*** Opening of Input for this task ***

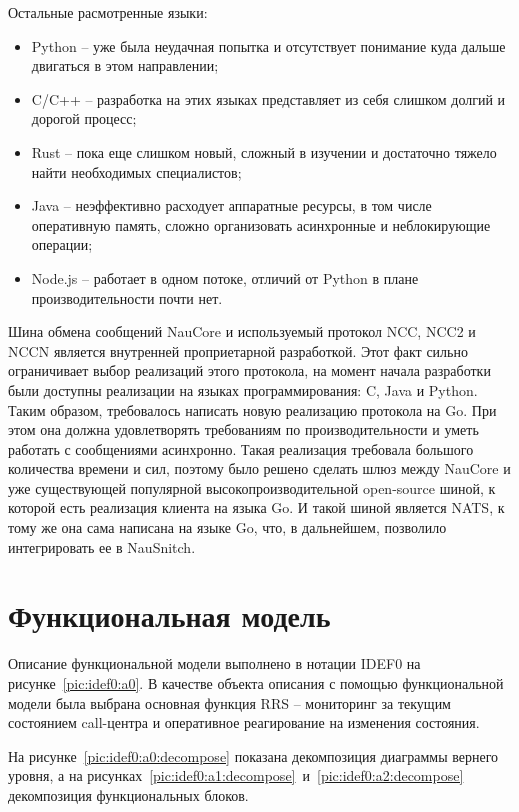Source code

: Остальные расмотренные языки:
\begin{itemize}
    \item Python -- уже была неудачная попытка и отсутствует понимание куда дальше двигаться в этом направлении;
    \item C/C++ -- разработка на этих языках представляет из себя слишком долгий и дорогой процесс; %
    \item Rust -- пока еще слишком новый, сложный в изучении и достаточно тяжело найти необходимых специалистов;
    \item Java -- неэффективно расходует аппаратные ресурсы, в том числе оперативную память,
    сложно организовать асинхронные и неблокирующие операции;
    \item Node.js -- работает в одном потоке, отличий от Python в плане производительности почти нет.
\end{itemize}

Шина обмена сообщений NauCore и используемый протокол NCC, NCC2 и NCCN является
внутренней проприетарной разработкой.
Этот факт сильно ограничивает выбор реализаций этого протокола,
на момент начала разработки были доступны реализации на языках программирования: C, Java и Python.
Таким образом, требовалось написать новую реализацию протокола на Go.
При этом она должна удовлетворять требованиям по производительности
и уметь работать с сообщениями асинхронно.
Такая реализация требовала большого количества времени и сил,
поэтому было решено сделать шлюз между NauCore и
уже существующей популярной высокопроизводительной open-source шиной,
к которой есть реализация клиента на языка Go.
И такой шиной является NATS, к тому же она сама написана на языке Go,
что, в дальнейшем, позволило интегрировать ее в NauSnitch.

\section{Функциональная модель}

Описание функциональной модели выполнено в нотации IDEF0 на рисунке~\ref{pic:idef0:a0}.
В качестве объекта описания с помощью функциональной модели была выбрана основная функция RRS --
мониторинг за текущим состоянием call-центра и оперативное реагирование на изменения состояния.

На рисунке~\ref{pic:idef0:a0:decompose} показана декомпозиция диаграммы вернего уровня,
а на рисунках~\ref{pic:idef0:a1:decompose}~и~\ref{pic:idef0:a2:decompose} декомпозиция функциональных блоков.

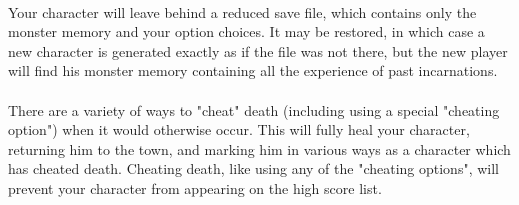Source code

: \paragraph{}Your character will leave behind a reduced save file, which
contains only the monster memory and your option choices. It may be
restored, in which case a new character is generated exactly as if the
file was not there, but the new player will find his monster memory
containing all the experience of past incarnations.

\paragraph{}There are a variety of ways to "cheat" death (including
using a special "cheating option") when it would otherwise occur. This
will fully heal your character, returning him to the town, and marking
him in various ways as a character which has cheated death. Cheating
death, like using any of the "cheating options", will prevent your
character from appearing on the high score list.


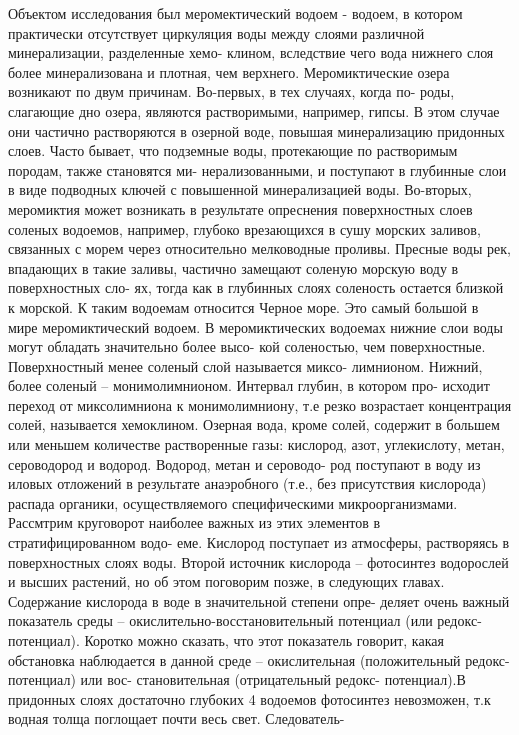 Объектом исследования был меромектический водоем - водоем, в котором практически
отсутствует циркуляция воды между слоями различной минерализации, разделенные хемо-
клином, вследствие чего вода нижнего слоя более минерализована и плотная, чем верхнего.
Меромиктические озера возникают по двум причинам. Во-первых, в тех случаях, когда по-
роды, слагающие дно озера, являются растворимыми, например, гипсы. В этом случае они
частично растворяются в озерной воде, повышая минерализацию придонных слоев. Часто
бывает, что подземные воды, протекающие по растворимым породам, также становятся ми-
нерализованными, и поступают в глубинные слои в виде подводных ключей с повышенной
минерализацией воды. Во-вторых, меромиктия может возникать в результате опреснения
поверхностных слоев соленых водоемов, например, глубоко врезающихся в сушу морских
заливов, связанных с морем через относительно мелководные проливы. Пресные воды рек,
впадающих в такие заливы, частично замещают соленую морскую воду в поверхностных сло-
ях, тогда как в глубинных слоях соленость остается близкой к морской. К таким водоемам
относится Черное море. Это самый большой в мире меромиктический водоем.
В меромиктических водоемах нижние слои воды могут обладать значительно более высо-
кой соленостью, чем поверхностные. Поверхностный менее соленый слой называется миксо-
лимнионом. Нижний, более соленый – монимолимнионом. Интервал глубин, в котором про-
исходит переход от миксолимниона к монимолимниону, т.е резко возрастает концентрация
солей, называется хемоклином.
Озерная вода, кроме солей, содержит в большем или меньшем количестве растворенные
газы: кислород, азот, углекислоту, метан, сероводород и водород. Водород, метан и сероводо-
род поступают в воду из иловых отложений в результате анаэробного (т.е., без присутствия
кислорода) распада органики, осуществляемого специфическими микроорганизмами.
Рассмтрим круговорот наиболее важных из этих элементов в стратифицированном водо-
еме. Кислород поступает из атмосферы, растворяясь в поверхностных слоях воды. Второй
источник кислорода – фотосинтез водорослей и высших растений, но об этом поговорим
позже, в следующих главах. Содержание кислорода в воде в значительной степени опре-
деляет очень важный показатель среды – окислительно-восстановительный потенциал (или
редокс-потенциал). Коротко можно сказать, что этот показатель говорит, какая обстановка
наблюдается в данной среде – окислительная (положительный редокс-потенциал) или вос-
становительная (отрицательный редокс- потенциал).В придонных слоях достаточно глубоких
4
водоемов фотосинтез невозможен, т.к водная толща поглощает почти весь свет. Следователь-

*** Close of Input for this task ***

• Task to complete:
Report the count of lines in the listing above that include "отсутствует", and nothing more.

• Response to this exercise:
2